Maybe he would line-up a little pleasure. And as always, when it was over he’d wipe himself from her memory. Same drill, different night comment:
Does he practice fire drills in the bar? This could go either way.. its smart on one hand to be prepared in case of emergency but you don’t want the drunks in the place to panic..
Yet he couldn’t muster up any enthusiasm. He was sick of the anonymity of it. He wanted more. Wanted to wake up next to someone, wanted someone to share his life with. Hell, at the very least he wanted someone to remember him. comment:
 I bet if he pulled the fire alarm  the cops and the firemen would remember him..
Years ago, he had known the contentment of joining his life with another. He and his wife had shared a strong emotional tie-- one that can only be achieved through love. But his insane monster of a father made damn sure their love and happiness ended in tragedy. comment:
I think you need some of the back story here.. I bet his dad was really a perv and wanted to get into the pants of his sons  wife.. she was probably  a hussy .. winking at her father in law… what a slut.. this is really a filthy novel ..   vulgar sex,  gore,  incest..
Sweat beaded his forehead. Memories of his father bubbled up out of the dark pit in his soul, where he desperately tried to keep them buried.
Something brushed against his hand. Mel jerked back, muscles tensed as fear sped up his heart. He felt like a jackass when he realized it was only his cell-phone vibrating. He swallowed his wounded pride. Told himself his fear was because the phone took him by surprise not because he had been thinking of his father. He gave up, knowing it for the lie it was.
            The phone bounced again and skittered across the polished tabletop. With a shaky hand, Mel snatched it before it fell. It buzzed against his palm and he pushed the side button to check caller ID.
Again Mel and his fingers.. he is really a sex maniac one ear in an attempt to block out the throbbing music. “Hey. What’s up?”
A faint muffle was all he heard. Mel pressed his finger in tighter. “What was that?” This time he made out Roarik’s deep voice comment:
Is this another of his gay lovers.. I think if you go for a gay novel you should really have some emotional attachments to one man on man… you can't just make him a slut.. I know he probably learned from his wife but have some character arch.. You can't just make him so one dimensional .. Sex sex sex..
but no distinct words. “I can’t hear ya. Hold on a sec, I’m going to find some place quieter.” He stood and moved through the tight press of bodies toward the restrooms. A quick check made sure it was empty. Satisfied, he brought the phone back to his ear. “Okay, what’s up?”
Wow a ménage.. is Roarik jealous here.. do they all have a relationship or  what.. you need some back story ..
?” Roarik asked in his gruff voice.
“He was hunting demons with me earlier, but he's not with me now.”
Roarik's barked curse blasted in his ear. “I’m in no mood, Mel.
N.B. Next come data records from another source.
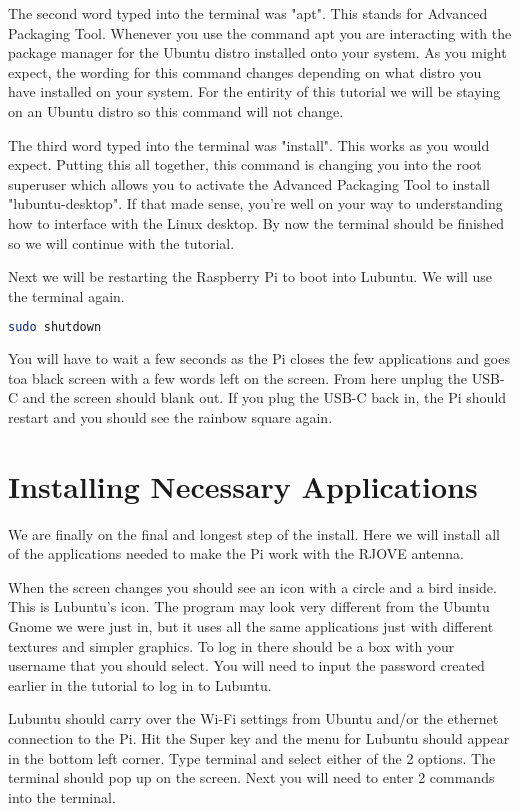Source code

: \documentclass[letterpaper,12pt,notitlepage]{report} %
\begin{document}
The second word typed into the terminal was "apt". This stands for Advanced Packaging Tool. Whenever you use the command apt you are interacting with the package manager for the Ubuntu distro installed onto your system. As you might expect, the wording for this command changes depending on what distro you have installed on your system. For the entirity of this tutorial we will be staying on an Ubuntu distro so this command will not change. 

The third word typed into the terminal was "install". This works as you would expect. Putting this all together, this command is changing you into the root superuser which allows you to activate the Advanced Packaging Tool to install "lubuntu-desktop". If that made sense, you're well on your way to understanding how to interface with the Linux desktop. By now the terminal should be finished so we will continue with the tutorial.

Next we will be restarting the Raspberry Pi to boot into Lubuntu. We will use the terminal again.

\begin{lstlisting}[language=bash]
	sudo shutdown
\end{lstlisting}

You will have to wait a few seconds as the Pi closes the few applications and goes toa black screen with a few words left on the screen. From here unplug the USB-C and the screen should blank out. If you plug the USB-C back in, the Pi should restart and you should see the rainbow square again.

\section{Installing Necessary Applications}

We are finally on the final and longest step of the install. Here we will install all of the applications needed to make the Pi work with the RJOVE antenna. 

When the screen changes you should see an icon with a circle and a bird inside. This is Lubuntu's icon. The program may look very different from the Ubuntu Gnome we were just in, but it uses all the same applications just with different textures and simpler graphics. To log in there should be a box with your username that you should select. You will need to input the password created earlier in the tutorial to log in to Lubuntu. 

Lubuntu should carry over the Wi-Fi settings from Ubuntu and/or the ethernet connection to the Pi. Hit the Super key and the menu for Lubuntu should appear in the bottom left corner. Type terminal and select either of the 2 options. The terminal should pop up on the screen. Next you will need to enter 2 commands into the terminal.
\end{document}
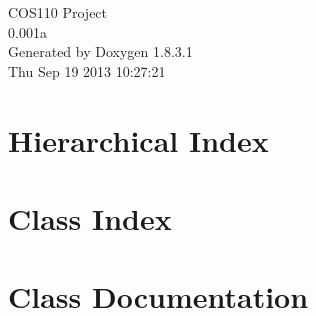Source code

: \documentclass{book}
\begin{document}
\hypersetup{pageanchor=false,citecolor=blue}
\begin{titlepage}
\vspace*{7cm}
\begin{center}
{\Large C\-O\-S110 Project \\[1ex]\large 0.\-001a }\\
\vspace*{1cm}
{\large Generated by Doxygen 1.8.3.1}\\
\vspace*{0.5cm}
{\small Thu Sep 19 2013 10:27:21}\\
\end{center}
\end{titlepage}
\clearemptydoublepage
{}
\tableofcontents
\clearemptydoublepage
{}
\hypersetup{pageanchor=true,citecolor=blue}
\chapter{Hierarchical Index}

\chapter{Class Index}

\chapter{Class Documentation}
























\printindex
\end{document}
Where is he?" comment:
Ooo this a good story twist .. is Roarik  attracted to Mel or Kal?
“I think he’s in his truck out back of the club, feeding and screwing. Why? What’s going on?”
“Typical. Find him and get your asses back to the base. I’m calling an emergency meeting.”
Mel’s heart slowed to a crawl as unease filtered through his brain. “All right, but can you at least tell me what’s going on?
Silence filled the line, and then a heavy sigh. “The prophecy has been found.”
The prophecy? Then it hit him with the intensity of a lightning bolt. The Vampire Prophecy.  Mel cleared his suddenly dry throat. “How? When?”
More sex.really a bar filled with sex and now a midnight booty call  ..
The door banged open. Startled, Mel spun around.
Kal sauntered in with a big cocky grin. “Hey, I was lookin' everywhere for ya. Thought maybe you were finally gettin' some action. Guess not.”
“Kal's here now. We’re on our way.” Mel flipped his phone closed. “Let’s go.” In three strides, he was across the room.
“Yo, where’s the fire, dude?” Kal asked.
Mel wrenched the door open and the steady beat of the music rushed in. He turned and stared at Kal. “The prophecy’s been discovered.”
This is really sexy   description from Mel's pov.. see Mel is really  attached to Kal you can really tell..  I wonder what will happen when Roarik finds out.. o.. you know I started to crit this but I just can't continue I am really tired and this is such a pornographic  gory  ménage  mess … I am going to sleep .. if you really want me to I will continue to crit your crap ooo I mean manuscript tomorrow..
streaked throughout his black hair. “Are you shittin' me? When did this happen?”




Mart Ramirez said...


Brenda said...

LOL, Mart. I'm going to ask the person who wrote this crit if I can post her name. She is a really funny lady.

Daryl Devore said...

I think I just found a new cp partner - that was a concise and inaccurate crit of your work.
Please don't send me her email. Unless she's a really hot he.

Unknown said...

You know what night be funny to post this as a real critique and see how many people agree with it.

Brenda said...

LOL, Daryl.

Brenda said...

LOL, Victoria, now that would be funny!

Wicked Leanore said...

Too funny, Porn? she would faint if he read mine. Love it though, Tough crit but with love!

Sheri Fredricks said...

I'm howling as I read your crit over. OMG - what went through your head when you first opened and read it??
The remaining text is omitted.